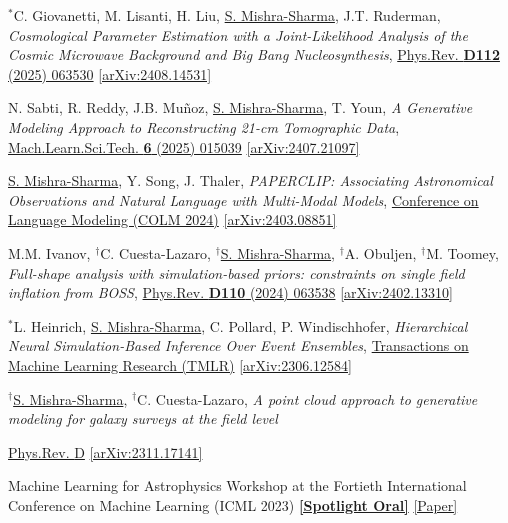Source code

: \documentclass[letterpaper,11pt]{article}
\newenvironment{packed_itemize}{
\begin{itemize}[label=\raisebox{0.25ex}{\tiny$\bullet$}, topsep=0pt, partopsep=0pt]
  \setlength{\itemsep}{4.0pt}
  \setlength{\parskip}{0pt}
  \setlength{\parsep}{0pt}}{\end{itemize}
}
\newenvironment{packed_enumerate}[1][]{
\begin{etaremune}[#1]
  \setlength{\itemsep}{4.0pt}
  \setlength{\parskip}{0pt}
  \setlength{\parsep}{0pt}}{\end{etaremune}
}
\begin{document}
\begin{packed_enumerate}[start=63]
\item $^*$C. Giovanetti, M. Lisanti, H. Liu, \underline{S. Mishra-Sharma}, J.T. Ruderman,
\emph{Cosmological Parameter Estimation with a Joint-Likelihood Analysis of the Cosmic Microwave Background and Big Bang Nucleosynthesis},
\href{https://journals.aps.org/prd/abstract/10.1103/wspy-s948}{Phys.Rev. \textbf{D112} (2025) 063530}
\href{https://arxiv.org/abs/2408.14531}{[arXiv:2408.14531]}
  \item N. Sabti, R. Reddy, J.B. Muñoz, \underline{S. Mishra-Sharma}, T. Youn, \emph{A Generative Modeling Approach to Reconstructing 21-cm Tomographic Data}, \href{https://iopscience.iop.org/article/10.1088/2632-2153/adb19c}{Mach.Learn.Sci.Tech. \textbf{6} (2025) 015039} \href{https://arxiv.org/abs/2407.21097}{[arXiv:2407.21097]}
  \item \underline{S. Mishra-Sharma}, Y. Song, J. Thaler, \emph{PAPERCLIP: Associating Astronomical Observations and Natural Language with Multi-Modal Models}, \href{https://colmweb.org/AcceptedPapers.html}{Conference on Language Modeling (COLM 2024)} \href{https://arxiv.org/abs/2403.08851}{[arXiv:2403.08851]}
  \item M.M. Ivanov, $^{\dagger}$C. Cuesta-Lazaro, $^{\dagger}$\underline{S. Mishra-Sharma}, $^{\dagger}$A. Obuljen, $^{\dagger}$M. Toomey, \emph{Full-shape analysis with simulation-based priors: constraints on single field inflation from BOSS}, \href{https://journals.aps.org/prd/abstract/10.1103/PhysRevD.110.063538}{Phys.Rev. \textbf{D110} (2024) 063538} \href{https://arxiv.org/abs/2402.13310}{[arXiv:2402.13310]}
  \item $^*$L. Heinrich, \underline{S. Mishra-Sharma}, C. Pollard, P. Windischhofer, \emph{Hierarchical Neural Simulation-Based Inference Over Event Ensembles}, \href{https://openreview.net/forum?id=Jy2IgzjoFH&referrer=%5BAuthor%20Console%5D(%2Fgroup%3Fid%3DTMLR%2FAuthors%23your-submissions)}{Transactions on Machine Learning Research (TMLR)} \href{https://arxiv.org/abs/2306.12584}{[arXiv:2306.12584]}
  \item $^{\dagger}$\underline{S. Mishra-Sharma}, $^{\dagger}$C. Cuesta-Lazaro, \emph{A point cloud approach to generative modeling for galaxy surveys at the field level}
  \begin{packed_itemize}
      \item  \href{https://journals.aps.org/prd/abstract/10.1103/PhysRevD.109.123531}{Phys.Rev. {D}} \href{https://arxiv.org/abs/2311.17141}{[arXiv:2311.17141]}
      \item {Machine Learning for Astrophysics Workshop at the Fortieth International Conference on Machine Learning (ICML 2023)} \href{https://ml4astro.github.io/icml2023/}{\textbf{[Spotlight Oral]}} \href{https://ml4astro.github.io/icml2023/assets/59.pdf}{[Paper]} 

\end{packed_itemize}
\end{packed_enumerate}
\end{document}
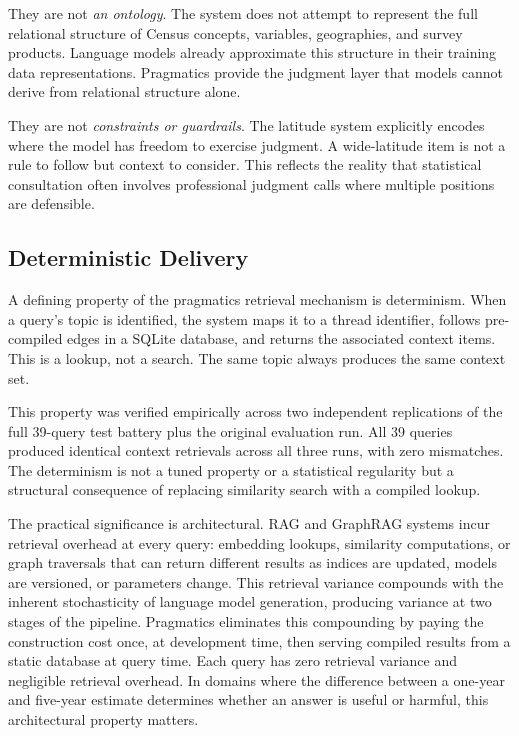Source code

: \documentclass[
  11pt,
  letterpaper,
]{article}
\begin{document}
They are not \emph{an ontology}. The system does not attempt to
represent the full relational structure of Census concepts, variables,
geographies, and survey products. Language models already approximate
this structure in their training data representations. Pragmatics
provide the judgment layer that models cannot derive from relational
structure alone.

They are not \emph{constraints or guardrails}. The latitude system
explicitly encodes where the model has freedom to exercise judgment. A
wide-latitude item is not a rule to follow but context to consider. This
reflects the reality that statistical consultation often involves
professional judgment calls where multiple positions are defensible.

\subsection{Deterministic Delivery}\label{deterministic-delivery}

A defining property of the pragmatics retrieval mechanism is
determinism. When a query's topic is identified, the system maps it to a
thread identifier, follows pre-compiled edges in a SQLite database, and
returns the associated context items. This is a lookup, not a search.
The same topic always produces the same context set.

This property was verified empirically across two independent
replications of the full 39-query test battery plus the original
evaluation run. All 39 queries produced identical context retrievals
across all three runs, with zero mismatches. The determinism is not a
tuned property or a statistical regularity but a structural consequence
of replacing similarity search with a compiled lookup.

The practical significance is architectural. RAG and GraphRAG systems
incur retrieval overhead at every query: embedding lookups, similarity
computations, or graph traversals that can return different results as
indices are updated, models are versioned, or parameters change. This
retrieval variance compounds with the inherent stochasticity of language
model generation, producing variance at two stages of the pipeline.
Pragmatics eliminates this compounding by paying the construction cost
once, at development time, then serving compiled results from a static
database at query time. Each query has zero retrieval variance and
negligible retrieval overhead. In domains where the difference between a
one-year and five-year estimate determines whether an answer is useful
or harmful, this architectural property matters.
\end{document}
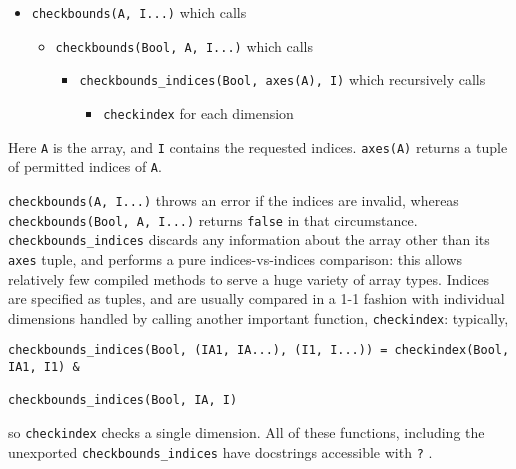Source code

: \begin{itemize}
\item \texttt{checkbounds(A, I...)} which calls

\begin{itemize}
\item \texttt{checkbounds(Bool, A, I...)} which calls

\begin{itemize}
\item \texttt{checkbounds\_indices(Bool, axes(A), I)} which recursively calls

\begin{itemize}
\item \texttt{checkindex} for each dimension

\end{itemize}
\end{itemize}
\end{itemize}
\end{itemize}


Here \texttt{A} is the array, and \texttt{I} contains the {\textquotedbl}requested{\textquotedbl} indices. \texttt{axes(A)} returns a tuple of {\textquotedbl}permitted{\textquotedbl} indices of \texttt{A}.



\texttt{checkbounds(A, I...)} throws an error if the indices are invalid, whereas \texttt{checkbounds(Bool, A, I...)} returns \texttt{false} in that circumstance.  \texttt{checkbounds\_indices} discards any information about the array other than its \texttt{axes} tuple, and performs a pure indices-vs-indices comparison: this allows relatively few compiled methods to serve a huge variety of array types. Indices are specified as tuples, and are usually compared in a 1-1 fashion with individual dimensions handled by calling another important function, \texttt{checkindex}: typically,




\begin{verbatim}
checkbounds_indices(Bool, (IA1, IA...), (I1, I...)) = checkindex(Bool, IA1, I1) &
                                                      checkbounds_indices(Bool, IA, I)
\end{verbatim}



so \texttt{checkindex} checks a single dimension.  All of these functions, including the unexported \texttt{checkbounds\_indices} have docstrings accessible with \texttt{?} .



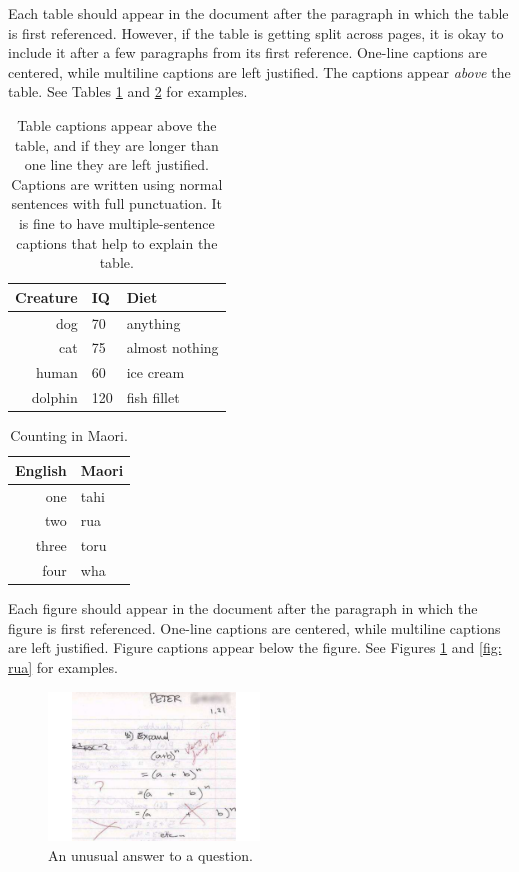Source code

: \documentclass{wscpaperproc}
\theoremstyle{wsc}
\begin{document}
Each table should appear in the document after the paragraph in which the table is first referenced. However, if the table is getting split across pages, it is okay to include it after a few paragraphs from its first reference.
One-line captions are centered, while multiline captions are left justified.
The captions appear {\em above} the table. See Tables \ref{tab: first} and \ref{tab: second} for examples.

\begin{table}[htb]
\centering
\caption{Table captions appear above the table, and if they are longer than one line they are left justified. Captions are written using normal sentences with full punctuation. It is fine to have multiple-sentence captions that help to explain the table.\label{tab: first}}
\begin{tabular}{rll}
\hline
Creature & IQ & Diet\\ \hline
dog & 70 & anything\\
cat & 75 & almost nothing\\
human & 60 & ice cream \\
dolphin & 120 & fish fillet\\
\hline
\end{tabular}
\end{table}

\begin{table}[htb]
\centering
\caption{Counting in Maori.\label{tab: second}}
\begin{tabular}{r|l}
English & Maori \\ \hline
one & tahi \\
two & rua \\
three & toru \\
four & wha \\
\end{tabular}
\end{table}

Each figure should appear in the document after the paragraph in which the figure is first referenced. One-line captions are centered,
while multiline captions are left justified. Figure captions appear below the figure. See Figures \ref{fig: tahi} and \ref{fig: rua} for examples.

\begin{figure}[htb]
{
\centering
\includegraphics[width=0.50\textwidth]{MathExpandExpression}
\caption{An unusual answer to a question.\label{fig: tahi}}
}
\end{figure}
\end{document}
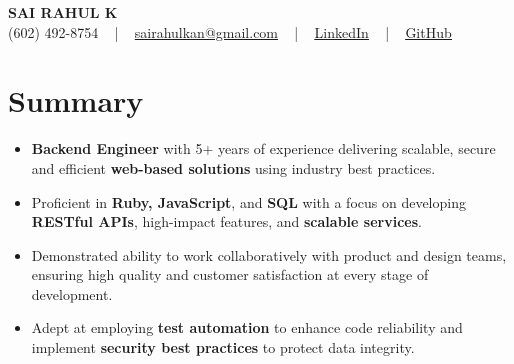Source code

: \documentclass[letterpaper,11pt]{article}
\newcommand{\resumeItem}[1]{
  \item\footnotesize{
    {#1 \vspace{-2pt}}
  }
}
\newcommand{\resumeItemListStart}{\begin{itemize}[leftmargin=*]}
\newcommand{\resumeItemListEnd}{\end{itemize}\vspace{-5pt}}
\begin{document}
\begin{center}
    {\fontsize{14pt}{12pt}\selectfont \textbf{\MakeUppercase{Sai Rahul K}}}\\ \vspace{2pt}
    \fontsize{10pt}{12pt}\selectfont (602) 492-8754 ~ | ~ \href{mailto:sairahulkan@gmail.com}{sairahulkan@gmail.com} ~ | ~
    \href{https://www.linkedin.com/in/rq123/}{\color{blue}\underline{LinkedIn}} ~ | ~
    \href{https://github.com/kanrahuldo}{\color{blue}\underline{GitHub}}~
    \vspace{-8pt}
\end{center}

\section{Summary}
\fontsize{9pt}{10pt}\selectfont
\resumeItemListStart
    \resumeItem{\textbf{Backend Engineer} with 5+ years of experience delivering scalable, secure and efficient \textbf{web-based solutions} using industry best practices.} \vspace{-3pt}
    \resumeItem{Proficient in \textbf{Ruby, JavaScript}, and \textbf{SQL} with a focus on developing \textbf{RESTful APIs}, high-impact features, and \textbf{scalable services}.} \vspace{-3pt}
    \resumeItem{Demonstrated ability to work collaboratively with product and design teams, ensuring high quality and customer satisfaction at every stage of development.} \vspace{-3pt}
    \resumeItem{Adept at employing \textbf{test automation} to enhance code reliability and implement \textbf{security best practices} to protect data integrity.} \vspace{-3pt}
\resumeItemListEnd
\vspace{-6pt}
\end{document}
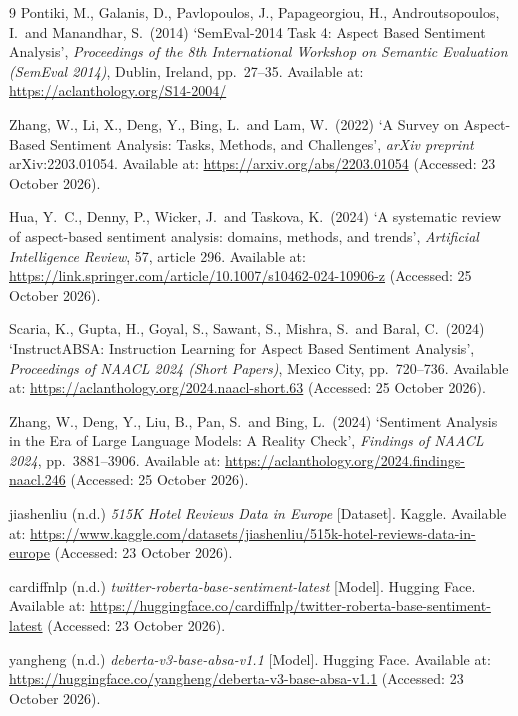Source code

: \documentclass[11pt,a4paper]{article}
\begin{document}
\FloatBarrier
\begin{thebibliography}{9}
Pontiki, M., Galanis, D., Pavlopoulos, J., Papageorgiou, H., Androutsopoulos, I.\ and Manandhar, S.\ (2014)
`SemEval-2014 Task 4: Aspect Based Sentiment Analysis',
\emph{Proceedings of the 8th International Workshop on Semantic Evaluation (SemEval 2014)}, Dublin, Ireland, pp.\ 27--35.
Available at: \url{https://aclanthology.org/S14-2004/}

Zhang, W., Li, X., Deng, Y., Bing, L.\ and Lam, W.\ (2022) `A Survey on Aspect-Based Sentiment Analysis: Tasks, Methods, and Challenges', \emph{arXiv preprint} arXiv:2203.01054.
Available at: \url{https://arxiv.org/abs/2203.01054} (Accessed: 23 October 2026).

Hua, Y.\ C., Denny, P., Wicker, J.\ and Taskova, K.\ (2024) `A systematic review of aspect-based sentiment analysis: domains, methods, and trends', \emph{Artificial Intelligence Review}, 57, article 296.
Available at: \url{https://link.springer.com/article/10.1007/s10462-024-10906-z} (Accessed: 25 October 2026).

Scaria, K., Gupta, H., Goyal, S., Sawant, S., Mishra, S.\ and Baral, C.\ (2024) `InstructABSA: Instruction Learning for Aspect Based Sentiment Analysis', \emph{Proceedings of NAACL 2024 (Short Papers)}, Mexico City, pp.\ 720--736.
Available at: \url{https://aclanthology.org/2024.naacl-short.63} (Accessed: 25 October 2026).

Zhang, W., Deng, Y., Liu, B., Pan, S.\ and Bing, L.\ (2024) `Sentiment Analysis in the Era of Large Language Models: A Reality Check', \emph{Findings of NAACL 2024}, pp.\ 3881--3906.
Available at: \url{https://aclanthology.org/2024.findings-naacl.246} (Accessed: 25 October 2026).

jiashenliu (n.d.) \emph{515K Hotel Reviews Data in Europe} [Dataset]. Kaggle.
Available at: \url{https://www.kaggle.com/datasets/jiashenliu/515k-hotel-reviews-data-in-europe} (Accessed: 23 October 2026).

cardiffnlp (n.d.) \emph{twitter-roberta-base-sentiment-latest} [Model]. Hugging Face.
Available at: \url{https://huggingface.co/cardiffnlp/twitter-roberta-base-sentiment-latest} (Accessed: 23 October 2026).

yangheng (n.d.) \emph{deberta-v3-base-absa-v1.1} [Model]. Hugging Face.
Available at: \url{https://huggingface.co/yangheng/deberta-v3-base-absa-v1.1} (Accessed: 23 October 2026).
\end{thebibliography}
\end{document}
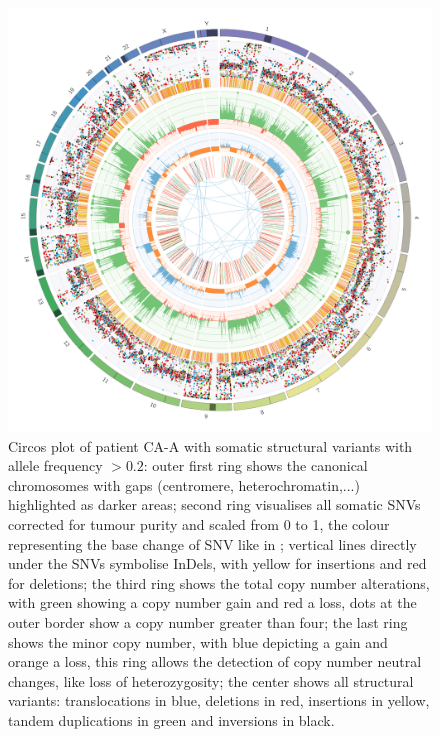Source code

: \begin{figure}[ht]
\centering
\includegraphics[width=.99\linewidth]{Figures/CASCADE/CA99/CA99-11.circos.png}
\caption[Circos plot of patient CA-A sample 11]{Circos plot of patient CA-A with somatic structural variants with allele frequency $> 0.2$: outer first ring shows the canonical chromosomes with gaps (centromere, heterochromatin,...) highlighted as darker areas; second ring visualises all somatic SNVs corrected for tumour purity and scaled from 0 to 1, the colour representing the base change of SNV like in \protect\textcite{Alexandrov2013}; vertical lines directly under the SNVs symbolise InDels, with yellow for insertions and red for deletions; the third ring shows the total copy number alterations, with green showing a copy number gain and red a loss, dots at the outer border show a copy number greater than four; the last ring shows the minor copy number, with blue depicting a gain and orange a loss, this ring allows the detection of copy number neutral changes, like loss of heterozygosity; the center shows all structural variants: translocations in blue, deletions in red, insertions in yellow, tandem duplications in green and inversions in black.} \label{fig:ca99.11circos}
\end{figure}


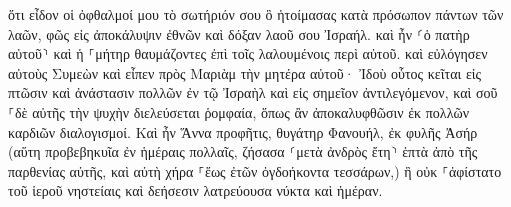 \documentclass{openreader}
\begin{document}
ὅτι εἶδον οἱ ὀφθαλμοί μου τὸ σωτήριόν σου 
ὃ ἡτοίμασας κατὰ πρόσωπον πάντων τῶν λαῶν, 
φῶς εἰς ἀποκάλυψιν ἐθνῶν καὶ δόξαν λαοῦ σου Ἰσραήλ. 
καὶ ἦν ⸂ὁ πατὴρ αὐτοῦ⸃ καὶ ἡ ⸀μήτηρ θαυμάζοντες ἐπὶ τοῖς λαλουμένοις περὶ αὐτοῦ. 
καὶ εὐλόγησεν αὐτοὺς Συμεὼν καὶ εἶπεν πρὸς Μαριὰμ τὴν μητέρα αὐτοῦ· Ἰδοὺ οὗτος κεῖται εἰς πτῶσιν καὶ ἀνάστασιν πολλῶν ἐν τῷ Ἰσραὴλ καὶ εἰς σημεῖον ἀντιλεγόμενον, 
καὶ σοῦ ⸀δὲ αὐτῆς τὴν ψυχὴν διελεύσεται ῥομφαία, ὅπως ἂν ἀποκαλυφθῶσιν ἐκ πολλῶν καρδιῶν διαλογισμοί. 
Καὶ ἦν Ἅννα προφῆτις, θυγάτηρ Φανουήλ, ἐκ φυλῆς Ἀσήρ (αὕτη προβεβηκυῖα ἐν ἡμέραις πολλαῖς, ζήσασα ⸂μετὰ ἀνδρὸς ἔτη⸃ ἑπτὰ ἀπὸ τῆς παρθενίας αὐτῆς, 
καὶ αὐτὴ χήρα ⸀ἕως ἐτῶν ὀγδοήκοντα τεσσάρων,) ἣ οὐκ ⸀ἀφίστατο τοῦ ἱεροῦ νηστείαις καὶ δεήσεσιν λατρεύουσα νύκτα καὶ ἡμέραν. 
\end{document}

###

Only the count, no other text: how many lines in the listing above hold "newcommand"?

**RESULT:**
3